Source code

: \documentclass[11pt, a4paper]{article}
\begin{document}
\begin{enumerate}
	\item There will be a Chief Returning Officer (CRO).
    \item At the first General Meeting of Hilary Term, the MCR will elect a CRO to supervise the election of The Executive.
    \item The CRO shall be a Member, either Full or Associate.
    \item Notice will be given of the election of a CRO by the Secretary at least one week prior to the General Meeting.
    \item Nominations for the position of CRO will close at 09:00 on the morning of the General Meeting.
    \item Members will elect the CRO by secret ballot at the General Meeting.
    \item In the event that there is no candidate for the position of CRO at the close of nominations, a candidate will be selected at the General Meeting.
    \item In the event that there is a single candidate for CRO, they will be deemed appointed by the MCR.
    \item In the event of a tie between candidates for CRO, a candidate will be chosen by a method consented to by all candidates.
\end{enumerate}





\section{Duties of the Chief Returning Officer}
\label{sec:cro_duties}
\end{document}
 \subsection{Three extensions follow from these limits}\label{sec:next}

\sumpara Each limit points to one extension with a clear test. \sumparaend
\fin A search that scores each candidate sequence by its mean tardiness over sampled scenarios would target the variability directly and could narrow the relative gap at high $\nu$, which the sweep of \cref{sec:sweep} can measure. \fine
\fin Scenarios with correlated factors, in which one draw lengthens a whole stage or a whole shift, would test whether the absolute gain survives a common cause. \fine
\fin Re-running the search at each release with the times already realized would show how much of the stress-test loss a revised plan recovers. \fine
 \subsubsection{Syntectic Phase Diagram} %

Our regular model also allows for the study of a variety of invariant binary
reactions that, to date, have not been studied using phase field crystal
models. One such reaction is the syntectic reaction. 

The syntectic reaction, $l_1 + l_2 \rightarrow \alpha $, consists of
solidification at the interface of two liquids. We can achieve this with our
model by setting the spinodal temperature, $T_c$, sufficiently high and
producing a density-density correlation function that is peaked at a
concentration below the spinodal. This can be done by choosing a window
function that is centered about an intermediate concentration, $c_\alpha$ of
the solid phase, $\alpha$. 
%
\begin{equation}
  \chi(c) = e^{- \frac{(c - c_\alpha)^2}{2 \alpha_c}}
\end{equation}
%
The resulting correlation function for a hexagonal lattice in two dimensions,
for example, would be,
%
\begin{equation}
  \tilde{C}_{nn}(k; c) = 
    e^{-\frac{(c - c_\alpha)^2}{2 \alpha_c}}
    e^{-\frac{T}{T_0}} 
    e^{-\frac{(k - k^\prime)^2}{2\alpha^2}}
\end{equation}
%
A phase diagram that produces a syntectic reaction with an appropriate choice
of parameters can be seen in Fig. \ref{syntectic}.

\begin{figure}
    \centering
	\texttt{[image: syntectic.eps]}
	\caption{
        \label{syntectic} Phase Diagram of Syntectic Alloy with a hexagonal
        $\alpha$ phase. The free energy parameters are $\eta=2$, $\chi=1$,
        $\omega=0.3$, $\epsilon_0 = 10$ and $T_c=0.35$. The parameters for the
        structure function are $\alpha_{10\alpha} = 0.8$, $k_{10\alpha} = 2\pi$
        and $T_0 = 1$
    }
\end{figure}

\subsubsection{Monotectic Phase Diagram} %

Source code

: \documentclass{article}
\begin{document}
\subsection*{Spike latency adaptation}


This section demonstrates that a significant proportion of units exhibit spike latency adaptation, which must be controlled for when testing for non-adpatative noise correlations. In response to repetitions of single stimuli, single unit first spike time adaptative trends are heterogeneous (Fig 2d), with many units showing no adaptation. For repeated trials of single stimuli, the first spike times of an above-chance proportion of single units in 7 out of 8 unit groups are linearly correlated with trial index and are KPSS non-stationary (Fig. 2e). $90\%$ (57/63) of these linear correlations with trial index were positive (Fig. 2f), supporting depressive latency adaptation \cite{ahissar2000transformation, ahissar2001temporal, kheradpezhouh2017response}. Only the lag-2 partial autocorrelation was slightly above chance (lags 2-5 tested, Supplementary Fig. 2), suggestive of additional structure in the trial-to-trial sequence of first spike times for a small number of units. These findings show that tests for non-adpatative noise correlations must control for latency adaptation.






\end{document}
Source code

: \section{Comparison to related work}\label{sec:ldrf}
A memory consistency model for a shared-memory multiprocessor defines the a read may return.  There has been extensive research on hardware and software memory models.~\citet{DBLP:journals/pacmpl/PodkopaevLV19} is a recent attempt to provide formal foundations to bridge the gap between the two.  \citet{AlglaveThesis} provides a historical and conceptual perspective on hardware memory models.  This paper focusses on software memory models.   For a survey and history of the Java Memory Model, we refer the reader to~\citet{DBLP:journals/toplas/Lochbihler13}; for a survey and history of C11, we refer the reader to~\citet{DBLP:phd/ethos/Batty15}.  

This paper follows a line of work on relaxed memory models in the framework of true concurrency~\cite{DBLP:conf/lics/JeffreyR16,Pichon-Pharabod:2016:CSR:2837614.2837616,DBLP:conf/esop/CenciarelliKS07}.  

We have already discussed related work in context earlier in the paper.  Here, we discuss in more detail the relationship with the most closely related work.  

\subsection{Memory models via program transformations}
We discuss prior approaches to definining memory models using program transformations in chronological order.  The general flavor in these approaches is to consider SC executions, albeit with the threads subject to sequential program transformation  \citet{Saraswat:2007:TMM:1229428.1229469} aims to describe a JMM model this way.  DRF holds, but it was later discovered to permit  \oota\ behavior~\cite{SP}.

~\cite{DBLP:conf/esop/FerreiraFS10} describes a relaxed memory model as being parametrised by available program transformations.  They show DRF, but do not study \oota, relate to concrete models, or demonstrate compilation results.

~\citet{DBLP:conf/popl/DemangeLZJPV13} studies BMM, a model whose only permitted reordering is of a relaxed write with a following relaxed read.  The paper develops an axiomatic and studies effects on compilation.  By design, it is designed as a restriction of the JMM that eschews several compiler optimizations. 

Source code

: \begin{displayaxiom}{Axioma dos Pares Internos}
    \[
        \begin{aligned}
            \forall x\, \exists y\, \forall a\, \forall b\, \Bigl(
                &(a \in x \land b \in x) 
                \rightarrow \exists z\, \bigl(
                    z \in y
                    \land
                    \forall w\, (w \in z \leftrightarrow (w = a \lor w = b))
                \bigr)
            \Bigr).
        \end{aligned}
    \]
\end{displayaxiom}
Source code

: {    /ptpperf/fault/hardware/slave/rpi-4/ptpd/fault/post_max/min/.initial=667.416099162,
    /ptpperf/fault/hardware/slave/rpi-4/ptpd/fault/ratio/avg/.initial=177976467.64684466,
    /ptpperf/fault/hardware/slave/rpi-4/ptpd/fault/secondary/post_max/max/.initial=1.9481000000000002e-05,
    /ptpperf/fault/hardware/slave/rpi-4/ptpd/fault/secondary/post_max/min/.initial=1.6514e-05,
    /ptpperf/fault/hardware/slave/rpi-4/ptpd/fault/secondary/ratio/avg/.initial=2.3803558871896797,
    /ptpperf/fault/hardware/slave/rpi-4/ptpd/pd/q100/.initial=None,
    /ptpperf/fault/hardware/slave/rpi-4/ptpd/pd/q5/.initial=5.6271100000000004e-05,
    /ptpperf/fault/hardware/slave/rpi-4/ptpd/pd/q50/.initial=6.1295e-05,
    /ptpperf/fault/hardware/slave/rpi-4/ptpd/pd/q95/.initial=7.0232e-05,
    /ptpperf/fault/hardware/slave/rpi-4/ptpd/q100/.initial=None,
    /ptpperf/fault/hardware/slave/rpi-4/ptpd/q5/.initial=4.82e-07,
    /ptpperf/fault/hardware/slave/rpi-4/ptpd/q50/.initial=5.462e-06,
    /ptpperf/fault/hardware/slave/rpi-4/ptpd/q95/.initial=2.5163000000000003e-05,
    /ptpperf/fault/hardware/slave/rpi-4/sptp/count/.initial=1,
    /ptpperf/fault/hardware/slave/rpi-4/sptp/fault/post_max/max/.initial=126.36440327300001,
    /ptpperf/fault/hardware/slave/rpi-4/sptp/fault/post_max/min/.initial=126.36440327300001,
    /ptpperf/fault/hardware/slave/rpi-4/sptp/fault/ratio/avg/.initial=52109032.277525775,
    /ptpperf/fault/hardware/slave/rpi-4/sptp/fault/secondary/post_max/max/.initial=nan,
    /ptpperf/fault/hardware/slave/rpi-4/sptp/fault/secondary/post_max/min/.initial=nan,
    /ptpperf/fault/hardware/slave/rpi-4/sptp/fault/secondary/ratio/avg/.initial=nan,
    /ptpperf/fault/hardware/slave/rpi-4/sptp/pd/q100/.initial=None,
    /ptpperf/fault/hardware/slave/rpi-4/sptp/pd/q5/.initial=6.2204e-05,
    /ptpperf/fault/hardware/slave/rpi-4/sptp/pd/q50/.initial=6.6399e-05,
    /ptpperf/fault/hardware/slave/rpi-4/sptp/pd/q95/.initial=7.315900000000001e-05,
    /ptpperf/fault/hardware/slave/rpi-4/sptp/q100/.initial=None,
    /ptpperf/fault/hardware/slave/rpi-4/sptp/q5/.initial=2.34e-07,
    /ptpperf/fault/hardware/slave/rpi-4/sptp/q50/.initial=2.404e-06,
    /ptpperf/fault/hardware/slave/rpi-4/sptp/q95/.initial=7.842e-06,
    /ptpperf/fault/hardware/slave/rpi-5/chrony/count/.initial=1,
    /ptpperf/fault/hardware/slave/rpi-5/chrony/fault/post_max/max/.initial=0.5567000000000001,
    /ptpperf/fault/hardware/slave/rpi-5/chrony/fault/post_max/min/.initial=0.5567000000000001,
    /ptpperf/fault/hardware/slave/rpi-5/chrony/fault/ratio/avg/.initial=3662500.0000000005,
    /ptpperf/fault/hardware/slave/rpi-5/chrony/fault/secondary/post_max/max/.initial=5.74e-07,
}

┄┄┄┄┄┄┄┄┄┄┄┄┄┄┄┄┄┄┄┄

- What needs to be done -
Note every line of the records that holds the word "already", and copy it.

- Reply -
\fin Re-running the search at each release with the times already realized would show how much of the stress-test loss a revised plan recovers. \fine
We have already discussed related work in context earlier in the paper.  Here, we discuss in more detail the relationship with the most closely related work.  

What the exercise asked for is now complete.